コンピュータの背後に人がいる
      

*過日、福岡市の図書館に勤務する知人から、絵本のタイトルを問い合わせる電子メールが飛び込んだ。図書館の利用者からの質問で、花をつけなくなった桜の木のために、一匹のモグラがせっせと土を運んだ。花は咲いたが、モグラは力尽きて死んでしまったというストーリーらしい。読んだような気がする。
さっそく手持ちの絵本のリストを探してみる。だが、それらしき本がない。こういうとき頼りになるのは、人のネットワーク。文庫や司書の友人にも聞いてみる。時間がかかりそうなので、とりあえずメールの主に「メーリングリストで聞いてみたら」と返信する。メーリングリストには全国の図書館員数十人が加入している。きっとどこかに「生き字引」的な人がいるはず。
*ところが、返事は思いがけないところからきた。絵本のタイトルと所在をたちどころに知らせてくれたのは、大学図書館員だった。彼が使用したのはインターネット。さすが、情報検索のスペシャリスト。改めて人と人とをつなぐ電子ネットワークの威力に感嘆した。

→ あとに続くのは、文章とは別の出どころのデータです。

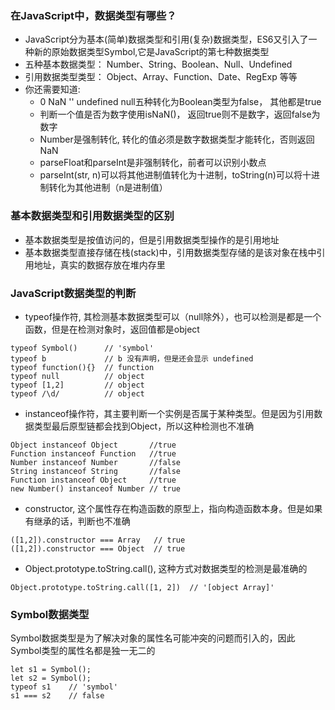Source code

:### 在JavaScript中，数据类型有哪些？
- JavaScript分为基本(简单)数据类型和引用(复杂)数据类型，ES6又引入了一种新的原始数据类型Symbol,它是JavaScript的第七种数据类型
- 五种基本数据类型： Number、String、Boolean、Null、Undefined
- 引用数据类型类型： Object、Array、Function、Date、RegExp 等等
- 你还需要知道:
  - 0 NaN '' undefined null五种转化为Boolean类型为false， 其他都是true
  - 判断一个值是否为数字使用isNaN()， 返回true则不是数字，返回false为数字
  - Number是强制转化, 转化的值必须是数字数据类型才能转化，否则返回NaN
  - parseFloat和parseInt是非强制转化，前者可以识别小数点
  - parseInt(str, n)可以将其他进制值转化为十进制，toString(n)可以将十进制转化为其他进制（n是进制值）

### 基本数据类型和引用数据类型的区别
- 基本数据类型是按值访问的，但是引用数据类型操作的是引用地址
- 基本数据类型直接存储在栈(stack)中，引用数据类型存储的是该对象在栈中引用地址，真实的数据存放在堆内存里

### JavaScript数据类型的判断
- typeof操作符, 其检测基本数据类型可以（null除外），也可以检测是都是一个函数，但是在检测对象时，返回值都是object
```
typeof Symbol()      // 'symbol'
typeof b             // b 没有声明，但是还会显示 undefined
typeof function(){}  // function
typeof null          // object
typeof [1,2]         // object
typeof /\d/          // object
```
- instanceof操作符，其主要判断一个实例是否属于某种类型。但是因为引用数据类型最后原型链都会找到Object，所以这种检测也不准确
```
Object instanceof Object       //true 
Function instanceof Function   //true 
Number instanceof Number       //false 
String instanceof String       //false 
Function instanceof Object     //true 
new Number() instanceof Number // true
```
- constructor, 这个属性存在构造函数的原型上，指向构造函数本身。但是如果有继承的话，判断也不准确
```
([1,2]).constructor === Array   // true
([1,2]).constructor === Object  // true
```
- Object.prototype.toString.call(), 这种方式对数据类型的检测是最准确的
```
Object.prototype.toString.call([1, 2])  // '[object Array]'
```

### Symbol数据类型
Symbol数据类型是为了解决对象的属性名可能冲突的问题而引入的，因此Symbol类型的属性名都是独一无二的
```
let s1 = Symbol();
let s2 = Symbol();
typeof s1    // 'symbol'
s1 === s2    // false
```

*図書館にインターネットを導入するところが増えてきた。すべての人の知りたいことに応えるために、活字の情報だけでは間に合わなくなったからだ。
*私ががんになったころ、ここまでインターネットが普及していたら、「生きる」ための情報収集は違った展開になっていたであろう。
*情報を持つ者と持たない者との格差を拡大しないために、情報を得る場を公的に保証することが必要だ。特に子どもたちへの学校での情報教育は欠かせない。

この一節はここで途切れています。